■ **Task description**
Please, without the pictures, retype exactly the lines from the start of the material through the line that holds "thus resulting the".

■ **Source material**
_____

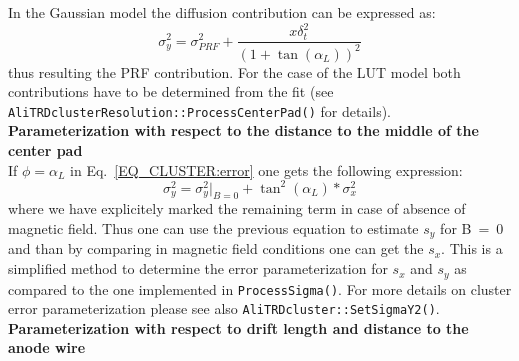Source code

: \documentclass{alicetdr}
\begin{document}
In the Gaussian model the diffusion contribution can be expressed as:
\begin{equation}
\sigma^{2}_{y} = \sigma^{2}_{PRF} + \frac{x\delta_{t}^{2}}{(1+\tan(\alpha_{L}))^{2}}
\end{equation}
thus resulting the PRF contribution. For the case of the LUT model both contributions 
have to be determined from the fit (see {\tt AliTRDclusterResolution::ProcessCenterPad()} 
for details).
\\

\noindent
{\bf Parameterization with respect to the distance to the middle of the center pad}
\\

If $\phi = \alpha_L$ in Eq.~\ref{EQ_CLUSTER:error}  one gets the following expression:
\begin{equation}\label{EQ_CLUSTER:errorPhiAlpha}
\sigma_{y}^{2} = \sigma_{y}^{2}|_{B=0} + \tan^{2}(\alpha_{L})*\sigma_{x}^{2}
\end{equation}
where we have explicitely marked the remaining term in case of absence of magnetic 
field. Thus one can use the previous equation to estimate $s_y$ for B~=~0 and than 
by comparing in magnetic field conditions one can get the $s_x$. This is a simplified 
method to determine the error parameterization for $s_x$ and $s_y$ as compared to the one 
implemented in {\tt ProcessSigma()}. For more details on cluster error 
parameterization please see also {\tt AliTRDcluster::SetSigmaY2()}.
\\

\noindent
{\bf Parameterization with respect to drift length and distance to the anode wire}
\\
\end{document}
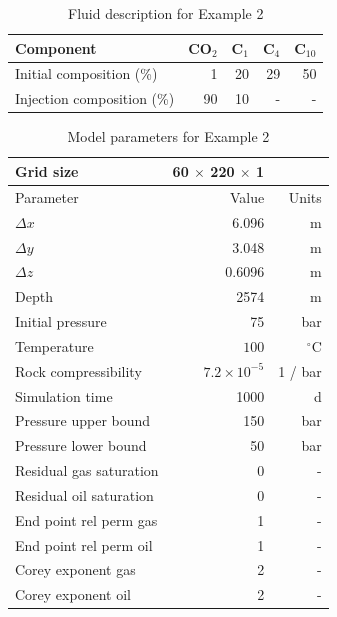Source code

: \documentclass[twocolumn,numbook]{svjour3}          %
\begin{document}
%
\begin{table}
\centering
\caption{Fluid description for Example 2}
\begin{tabular}{|l|r|r|r|r|}
\hline
Component            & CO$_2$ & C$_1$ & C$_4$ & C$_{10}$    \\
\hline
Initial composition (\%)  & 1    & 20  & 29    & 50 \\
Injection composition (\%)& 90   & 10 & - & - \\
\hline
\end{tabular}
\label{table:fluidForSPE10TopLayer}
\end{table}
%


\begin{table}
\centering
\caption{Model parameters for Example 2}
\begin{tabular}{|l|rr|}
\hline
Grid size                & 60 $\times$ 220 $\times$ 1 &       \\
\hline\hline
Parameter                & Value    & Units \\
\hline
$\Delta x$               & 6.096&m          \\
$\Delta y$               & 3.048&m          \\
$\Delta z$               & 0.6096&m         \\
Depth                    & 2574&m           \\
Initial pressure         & 75  & bar        \\
Temperature              &$100$ & $^\circ$C     \\
\hline
Rock compressibility     & $7.2 \times 10^{-5}$ & 1 / bar \\
Simulation time          &1000 & d          \\
Pressure upper bound     & 150 & bar        \\
Pressure lower bound     &  50 & bar        \\
\hline
Residual gas saturation  & 0 & -            \\
Residual oil saturation  & 0 & -            \\
End point rel perm gas   & 1 & -            \\
End point rel perm oil   & 1 & -            \\
Corey exponent gas       & 2 & -            \\
Corey exponent oil       & 2 & -            \\

\end{tabular}
\end{table}
\end{document}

_____

■ **Answer to this exercise**
Source code

: \documentclass{alicetdr}
\begin{document}
In the Gaussian model the diffusion contribution can be expressed as:
\begin{equation}
\sigma^{2}_{y} = \sigma^{2}_{PRF} + \frac{x\delta_{t}^{2}}{(1+\tan(\alpha_{L}))^{2}}
\end{equation}
thus resulting the PRF contribution. For the case of the LUT model both contributions 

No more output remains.